Yep. Just re-reviewed the docs I referenced above (for folders) and looked a level up to see if anything for static websites has changed as AWS recently with regard to how the folder -> folder/index.html redirects occur and it's still a 302.

So if my assumption above is correct, and you're attempting to use folders with an index.html sitting in each one and achieve a 301 you're in the right place, and AWS doesn't handle that (therefore this lib couldn't either as far as I can be certain).

How can I use canonicalization with redirects set in s3_website.yml file?

You don't. You use the redirects in the s3 config for redirects and live with the 302 for folders redirecting to a nested index.html file. Your alternatives would be:

If you add the canonicalization, bots will know where your pages live and should not penalize you. That said, you'll still want to ensure your internal link structure points to the / version of the links to prevent an unnecessary redirect.

Beyond that, and I'm curious too, if you want to know what a 301 would do you could try A/B testing once your organic traffic stabilizes (if it does) and try measuring 301 using some other means.

iloveip commented 7 years ago

So do you mean that AWS can't handle redirects from page.html to /page/, because /page/ has an index.html file in it and it already uses a 302 redirect?

ghost commented 7 years ago

Interesting. So it looks like you've already started using ugly URLs and are attempting to use the redirects object to prettify them. As far as I know the object doesn't support globbing or wildcards so if you're shooting to do this for more than a handful of pages it's going to hurt your deployment speed (redirects seem to be the slowest part of the deployment process).

But since your use case is a little different from the origin case mentioned when this post was opened I'm not entirely certain - though if you're having issue with it my gut tells me it's because of the special way S3 handles folders. But guts can be wrong.

I use redirects on my site to hide certain URL shaping I'm doing, e.g.

redirects:
  gear: /gear/southeast-asia-carry-on-packing-list/

That works fine. But it doesn't have a file extension. So if your scenario with an extension isn't working - and it works with the regular AWS CLI - you've either hit a bug or identified an enhancement opportunity for this library.

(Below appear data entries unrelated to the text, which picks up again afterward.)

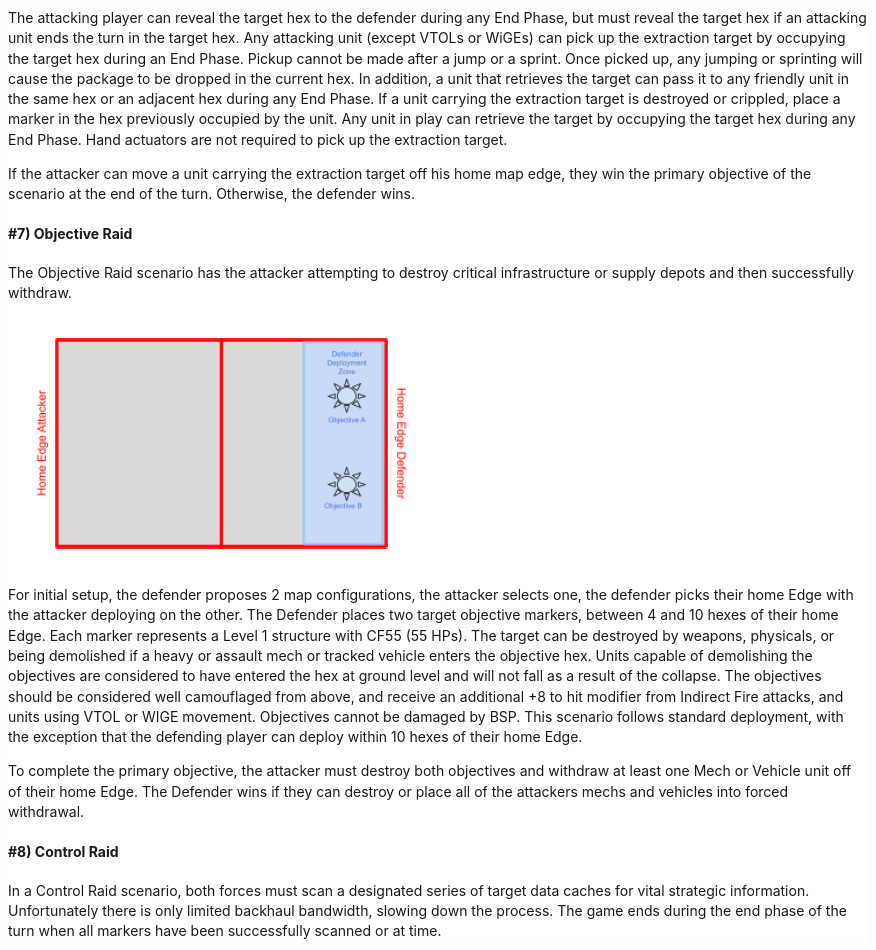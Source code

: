 The attacking player can reveal the target hex to the defender during any End Phase, but must reveal the target hex if an attacking unit ends the turn in the target hex. Any attacking unit (except VTOLs or WiGEs) can pick up the extraction target by occupying the target hex during an End Phase. Pickup cannot be made after a jump or a sprint. Once picked up, any jumping or sprinting will cause the package to be dropped in the current hex. In addition, a unit that retrieves the target can pass it to any friendly unit in the same hex or an adjacent hex during any End Phase. If a unit carrying the extraction target is destroyed or crippled, place a marker in the hex previously occupied by the unit. Any unit in play can retrieve the target by occupying the target hex during any End Phase. Hand actuators are not required to pick up the extraction target.

If the attacker can move a unit carrying the extraction target off his home map edge, they win the primary objective of the scenario at the end of the turn. Otherwise, the defender wins.


#### **#7) Objective Raid**
The Objective Raid scenario has the attacker attempting to destroy critical infrastructure or supply depots and then successfully withdraw. 

![Alt text](/uploads/bt_smap/bt_smap7.PNG)

For initial setup, the defender proposes 2 map configurations, the attacker selects one, the defender picks their home Edge with the attacker deploying on the other. The Defender places two target objective markers, between 4 and 10 hexes of their home Edge. Each marker represents a Level 1 structure with CF55 (55 HPs). The target can be destroyed by weapons, physicals, or being demolished if a heavy or assault mech or tracked vehicle enters the objective hex. Units capable of demolishing the objectives are considered to have entered the hex at ground level and will not fall as a result of the collapse. The objectives should be considered well camouflaged from above, and receive an additional +8 to hit modifier from Indirect Fire attacks, and units using VTOL or WIGE movement. Objectives cannot be damaged by BSP. This scenario follows standard deployment, with the exception that the defending player can deploy within 10 hexes of their home Edge. 

To complete the primary objective, the attacker must destroy both objectives and withdraw at least one Mech or Vehicle unit off of their home Edge. The Defender wins if they can destroy or place all of the attackers mechs and vehicles into forced withdrawal.


#### **#8) Control Raid**
In a Control Raid scenario, both forces must scan a designated series of target data caches for vital strategic information. Unfortunately there is only limited backhaul bandwidth, slowing down the process. The game ends during the end phase of the turn when all markers have been successfully scanned or at time.
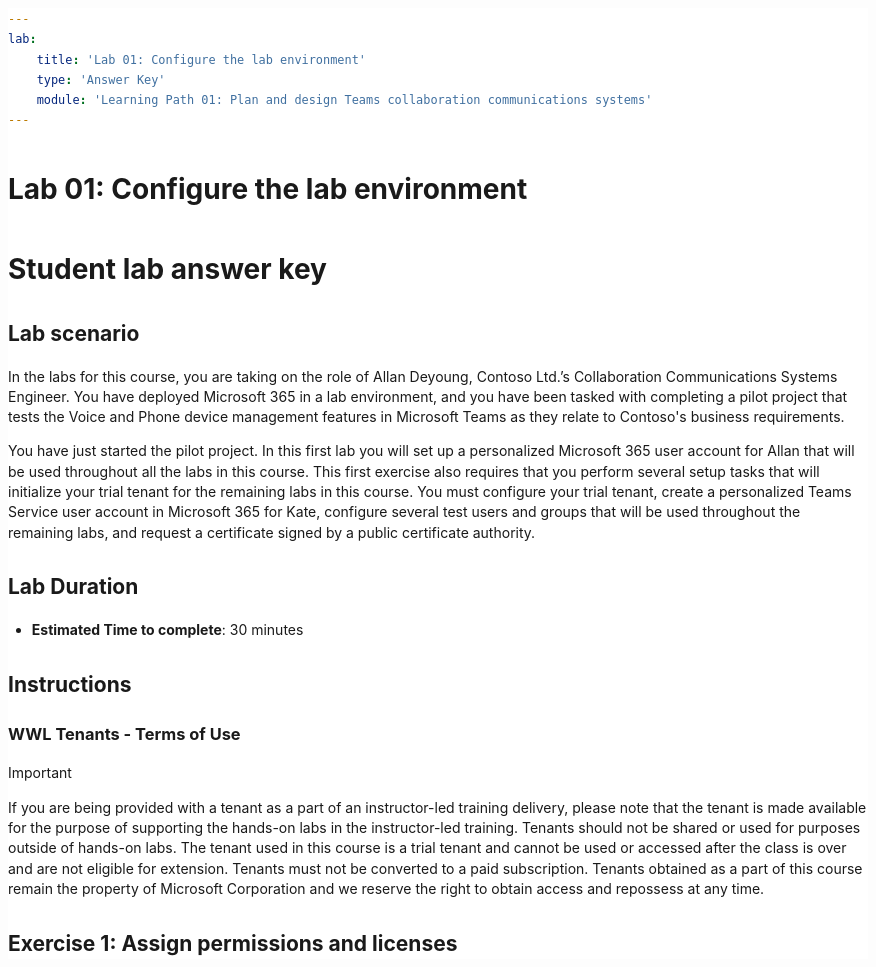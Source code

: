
 ```yaml
---
lab:
    title: 'Lab 01: Configure the lab environment'
    type: 'Answer Key'
    module: 'Learning Path 01: Plan and design Teams collaboration communications systems'
---
```


# Lab 01: Configure the lab environment
# Student lab answer key

## Lab scenario

In the labs for this course, you are taking on the role of Allan Deyoung, Contoso Ltd.’s Collaboration Communications Systems Engineer. You have deployed Microsoft 365 in a lab environment, and you have been tasked with completing a pilot project that tests the Voice and Phone device management features in Microsoft Teams as they relate to Contoso's business requirements.

You have just started the pilot project. In this first lab you will set up a personalized Microsoft 365 user account for Allan that will be used throughout all the labs in this course. This first exercise also requires that you perform several setup tasks that will initialize your trial tenant for the remaining labs in this course. You must configure your trial tenant, create a personalized Teams Service user account in Microsoft 365 for Kate, configure several test users and groups that will be used throughout the remaining labs, and request a certificate signed by a public certificate authority.

## Lab Duration

  - **Estimated Time to complete**: 30 minutes

## Instructions

### WWL Tenants - Terms of Use

> [!IMPORTANT]
> If you are being provided with a tenant as a part of an instructor-led training delivery, please note that the tenant is made available for the purpose of supporting the hands-on labs in the instructor-led training. 
> Tenants should not be shared or used for purposes outside of hands-on labs. The tenant used in this course is a trial tenant and cannot be used or accessed after the class is over and are not eligible for extension.
> Tenants must not be converted to a paid subscription. Tenants obtained as a part of this course remain the property of Microsoft Corporation and we reserve the right to obtain access and repossess at any time. 

## Exercise 1: Assign permissions and licenses
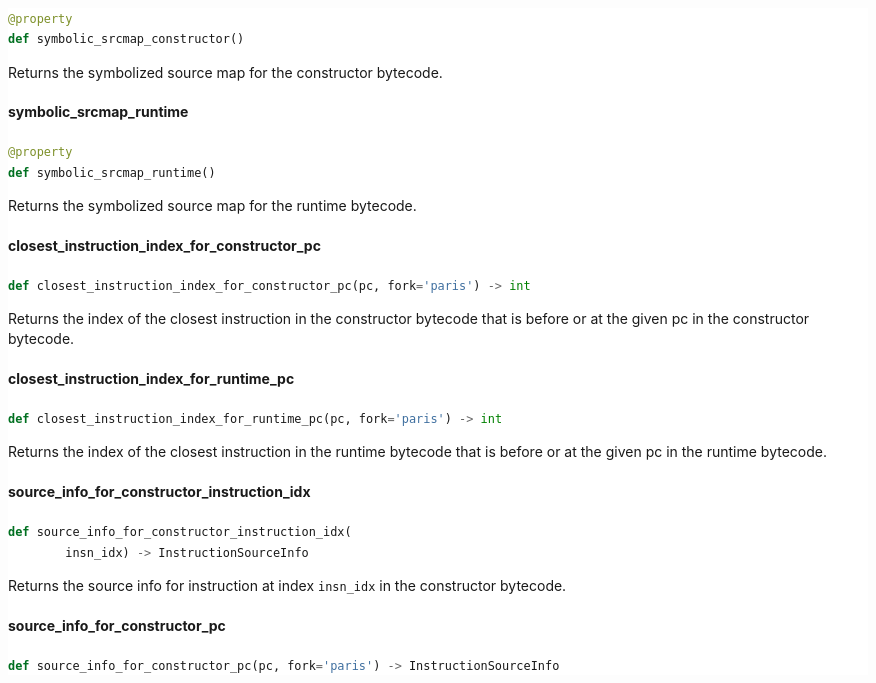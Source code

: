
 ```python
@property
def symbolic_srcmap_constructor()
```

Returns the symbolized source map for the constructor bytecode.

<a id="ethpwn.ethlib.contract_metadata.ContractMetadata.symbolic_srcmap_runtime"></a>

#### symbolic\_srcmap\_runtime

```python
@property
def symbolic_srcmap_runtime()
```

Returns the symbolized source map for the runtime bytecode.

<a id="ethpwn.ethlib.contract_metadata.ContractMetadata.closest_instruction_index_for_constructor_pc"></a>

#### closest\_instruction\_index\_for\_constructor\_pc

```python
def closest_instruction_index_for_constructor_pc(pc, fork='paris') -> int
```

Returns the index of the closest instruction in the constructor bytecode that is before
or at the given pc in the constructor bytecode.

<a id="ethpwn.ethlib.contract_metadata.ContractMetadata.closest_instruction_index_for_runtime_pc"></a>

#### closest\_instruction\_index\_for\_runtime\_pc

```python
def closest_instruction_index_for_runtime_pc(pc, fork='paris') -> int
```

Returns the index of the closest instruction in the runtime bytecode that is before or at
the given pc in the runtime bytecode.

<a id="ethpwn.ethlib.contract_metadata.ContractMetadata.source_info_for_constructor_instruction_idx"></a>

#### source\_info\_for\_constructor\_instruction\_idx

```python
def source_info_for_constructor_instruction_idx(
        insn_idx) -> InstructionSourceInfo
```

Returns the source info for instruction at index `insn_idx` in the constructor bytecode.

<a id="ethpwn.ethlib.contract_metadata.ContractMetadata.source_info_for_constructor_pc"></a>

#### source\_info\_for\_constructor\_pc

```python
def source_info_for_constructor_pc(pc, fork='paris') -> InstructionSourceInfo
```
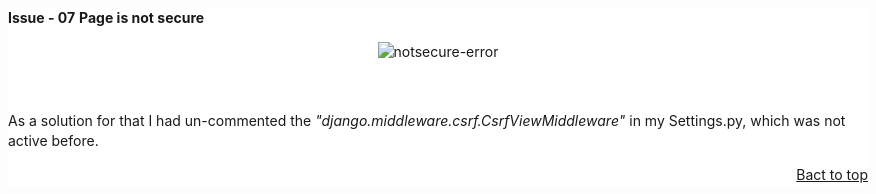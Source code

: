 **Issue - 07**
**Page is not secure**

<p align="center">
<img src="https://github.com/KlaudiaBC/E-Commerce-Applications-Project-Pretty-Curly-Girl/blob/main/README/not_secure01.png?raw=true" alt="notsecure-error"></p>
<br>

As a solution for that I had un-commented the *"django.middleware.csrf.CsrfViewMiddleware"* in my Settings.py, which was not active before.
<br>

<p align="right"><a href="#welcome">Bact to top</a></p>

Hope that makes sense. 👍 👎

iloveip commented 7 years ago

Actually, I don't know, if I need an extension for the requested page at all. For example, I have only one page /kb/page/. But the search engine some how indexed this page as /kb/page, and now it tells that /kb/page/ is a double. So I want to create a 301 redirect for this page to point to /kb/page/.

iloveip commented 7 years ago

@jhabdas Thank you very much for your help! I've deleted .html extensions for requested pages and now everything works :)

laurilehmijoki commented 7 years ago

@iloveip glad to hear that your problem was solved! Please close this issue if you consider this case closed.

ghost commented 7 years ago

@iloveip pleasure to be at your service. @laurilehmijoki her issue was a little different than the OP. that said this can be closed as in my mind it's functioning as expected.

iloveip commented 7 years ago

@laurilehmijoki I'm not the author, so I can't close it)

ghost commented 7 years ago

@iloveip you might find this interesting: https://moz.com/blog/meta-referrer-tag. the suggestion is even a 301 is thought to cause about a 15% loss in equity of a link. haven't seen any research on what a 302 might do, but if your URLs are well structured they'll always end in a / and anytime someone copies or bookmarks them they'll get the whole link (unless they're using their mouse, in which case they should be shot).

iloveip commented 7 years ago

Hi @jhabdas

Thank you very much for the link! We are right on the point of moving our site from http to https.

nabilfreeman commented 6 years ago

Hi guys - I also encountered this problem when moving my site over to Jekyll.

We already had loads of indexed pages without trailing slashes, so I used AWS Lambda@Edge (linked to CloudFront) to rewrite the URLs to have a trailing slash - WITH A 301 CODE! 🎉

It's quite complicated, but this article is pretty good to start: https://read.acloud.guru/supercharging-a-static-site-with-lambda-edge-da5a1314238b

To be honest, if I were to do this again I probably wouldn't use AWS. I chose it because I'm familiar and also because my company has free credits. But it shouldn't be this hard.

Edit - more info:

ghost commented 6 years ago

@nabilfreeman thanks for sharing. please keep us informed of any changes in organic traffic you do or don't receive as a result of this change so we know whether or not a 301 here is worth the trouble.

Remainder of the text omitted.